Top of DATA SHOWN

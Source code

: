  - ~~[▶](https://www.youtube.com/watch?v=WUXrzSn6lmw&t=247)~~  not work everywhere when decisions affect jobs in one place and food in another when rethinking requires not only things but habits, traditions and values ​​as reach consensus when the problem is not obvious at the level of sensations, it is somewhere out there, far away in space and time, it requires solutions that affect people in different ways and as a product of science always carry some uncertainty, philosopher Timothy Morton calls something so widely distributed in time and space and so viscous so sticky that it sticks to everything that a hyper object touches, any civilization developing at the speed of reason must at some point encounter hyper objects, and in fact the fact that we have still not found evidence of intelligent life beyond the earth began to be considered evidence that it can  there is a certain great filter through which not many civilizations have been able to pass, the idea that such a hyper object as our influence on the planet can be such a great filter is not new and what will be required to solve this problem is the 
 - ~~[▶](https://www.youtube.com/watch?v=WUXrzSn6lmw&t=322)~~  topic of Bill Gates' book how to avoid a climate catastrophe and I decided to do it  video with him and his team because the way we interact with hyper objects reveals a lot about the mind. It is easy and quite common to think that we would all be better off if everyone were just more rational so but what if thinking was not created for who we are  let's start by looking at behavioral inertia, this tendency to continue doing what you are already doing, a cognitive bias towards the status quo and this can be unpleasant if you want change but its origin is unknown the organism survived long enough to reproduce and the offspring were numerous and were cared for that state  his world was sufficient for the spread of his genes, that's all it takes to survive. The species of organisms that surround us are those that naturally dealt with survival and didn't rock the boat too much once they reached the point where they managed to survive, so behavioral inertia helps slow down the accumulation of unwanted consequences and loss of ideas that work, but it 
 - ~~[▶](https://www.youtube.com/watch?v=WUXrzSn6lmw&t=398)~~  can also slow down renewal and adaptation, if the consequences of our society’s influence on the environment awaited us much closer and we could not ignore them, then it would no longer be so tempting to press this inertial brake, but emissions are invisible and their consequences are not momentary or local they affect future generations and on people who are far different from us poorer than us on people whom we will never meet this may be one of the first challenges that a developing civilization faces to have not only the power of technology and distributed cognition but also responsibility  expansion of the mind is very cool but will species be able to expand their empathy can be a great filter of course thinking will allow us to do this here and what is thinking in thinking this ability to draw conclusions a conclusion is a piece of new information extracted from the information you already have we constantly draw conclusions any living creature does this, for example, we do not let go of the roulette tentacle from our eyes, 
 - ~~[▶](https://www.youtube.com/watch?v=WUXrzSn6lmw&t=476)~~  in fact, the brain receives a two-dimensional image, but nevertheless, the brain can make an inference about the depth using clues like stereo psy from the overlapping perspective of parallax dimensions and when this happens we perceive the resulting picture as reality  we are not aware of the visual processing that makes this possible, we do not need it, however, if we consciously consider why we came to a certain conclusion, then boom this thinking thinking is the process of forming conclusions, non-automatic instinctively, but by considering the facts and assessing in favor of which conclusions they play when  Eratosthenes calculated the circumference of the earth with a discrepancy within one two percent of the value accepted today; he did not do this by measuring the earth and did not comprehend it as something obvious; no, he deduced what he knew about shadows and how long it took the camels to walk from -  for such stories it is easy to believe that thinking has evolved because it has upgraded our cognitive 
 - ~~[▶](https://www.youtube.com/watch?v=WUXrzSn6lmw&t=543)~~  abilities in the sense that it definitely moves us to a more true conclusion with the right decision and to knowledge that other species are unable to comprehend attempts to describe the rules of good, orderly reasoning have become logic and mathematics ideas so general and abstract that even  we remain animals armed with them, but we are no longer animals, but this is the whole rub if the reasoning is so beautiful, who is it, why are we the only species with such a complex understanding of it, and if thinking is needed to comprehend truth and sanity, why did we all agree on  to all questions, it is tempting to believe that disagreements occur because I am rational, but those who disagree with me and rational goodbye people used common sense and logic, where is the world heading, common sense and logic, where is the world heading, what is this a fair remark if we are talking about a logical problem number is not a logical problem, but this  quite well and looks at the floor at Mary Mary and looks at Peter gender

Bottom of DATA SHOWN

WHAT THE TASK ASKS =
Your task is to retype the records precisely as they stand.

REPLY TO THE EXERCISE =
Source code

:  - ~~[▶](https://www.youtube.com/watch?v=WUXrzSn6lmw&t=247)~~  not work everywhere when decisions affect jobs in one place and food in another when rethinking requires not only things but habits, traditions and values ​​as reach consensus when the problem is not obvious at the level of sensations, it is somewhere out there, far away in space and time, it requires solutions that affect people in different ways and as a product of science always carry some uncertainty, philosopher Timothy Morton calls something so widely distributed in time and space and so viscous so sticky that it sticks to everything that a hyper object touches, any civilization developing at the speed of reason must at some point encounter hyper objects, and in fact the fact that we have still not found evidence of intelligent life beyond the earth began to be considered evidence that it can  there is a certain great filter through which not many civilizations have been able to pass, the idea that such a hyper object as our influence on the planet can be such a great filter is not new and what will be required to solve this problem is the 
 - ~~[▶](https://www.youtube.com/watch?v=WUXrzSn6lmw&t=322)~~  topic of Bill Gates' book how to avoid a climate catastrophe and I decided to do it  video with him and his team because the way we interact with hyper objects reveals a lot about the mind. It is easy and quite common to think that we would all be better off if everyone were just more rational so but what if thinking was not created for who we are  let's start by looking at behavioral inertia, this tendency to continue doing what you are already doing, a cognitive bias towards the status quo and this can be unpleasant if you want change but its origin is unknown the organism survived long enough to reproduce and the offspring were numerous and were cared for that state  his world was sufficient for the spread of his genes, that's all it takes to survive. The species of organisms that surround us are those that naturally dealt with survival and didn't rock the boat too much once they reached the point where they managed to survive, so behavioral inertia helps slow down the accumulation of unwanted consequences and loss of ideas that work, but it 
 - ~~[▶](https://www.youtube.com/watch?v=WUXrzSn6lmw&t=398)~~  can also slow down renewal and adaptation, if the consequences of our society’s influence on the environment awaited us much closer and we could not ignore them, then it would no longer be so tempting to press this inertial brake, but emissions are invisible and their consequences are not momentary or local they affect future generations and on people who are far different from us poorer than us on people whom we will never meet this may be one of the first challenges that a developing civilization faces to have not only the power of technology and distributed cognition but also responsibility  expansion of the mind is very cool but will species be able to expand their empathy can be a great filter of course thinking will allow us to do this here and what is thinking in thinking this ability to draw conclusions a conclusion is a piece of new information extracted from the information you already have we constantly draw conclusions any living creature does this, for example, we do not let go of the roulette tentacle from our eyes, 
 - ~~[▶](https://www.youtube.com/watch?v=WUXrzSn6lmw&t=476)~~  in fact, the brain receives a two-dimensional image, but nevertheless, the brain can make an inference about the depth using clues like stereo psy from the overlapping perspective of parallax dimensions and when this happens we perceive the resulting picture as reality  we are not aware of the visual processing that makes this possible, we do not need it, however, if we consciously consider why we came to a certain conclusion, then boom this thinking thinking is the process of forming conclusions, non-automatic instinctively, but by considering the facts and assessing in favor of which conclusions they play when  Eratosthenes calculated the circumference of the earth with a discrepancy within one two percent of the value accepted today; he did not do this by measuring the earth and did not comprehend it as something obvious; no, he deduced what he knew about shadows and how long it took the camels to walk from -  for such stories it is easy to believe that thinking has evolved because it has upgraded our cognitive 
 - ~~[▶](https://www.youtube.com/watch?v=WUXrzSn6lmw&t=543)~~  abilities in the sense that it definitely moves us to a more true conclusion with the right decision and to knowledge that other species are unable to comprehend attempts to describe the rules of good, orderly reasoning have become logic and mathematics ideas so general and abstract that even  we remain animals armed with them, but we are no longer animals, but this is the whole rub if the reasoning is so beautiful, who is it, why are we the only species with such a complex understanding of it, and if thinking is needed to comprehend truth and sanity, why did we all agree on  to all questions, it is tempting to believe that disagreements occur because I am rational, but those who disagree with me and rational goodbye people used common sense and logic, where is the world heading, common sense and logic, where is the world heading, what is this a fair remark if we are talking about a logical problem number is not a logical problem, but this  quite well and looks at the floor at Mary Mary and looks at Peter gender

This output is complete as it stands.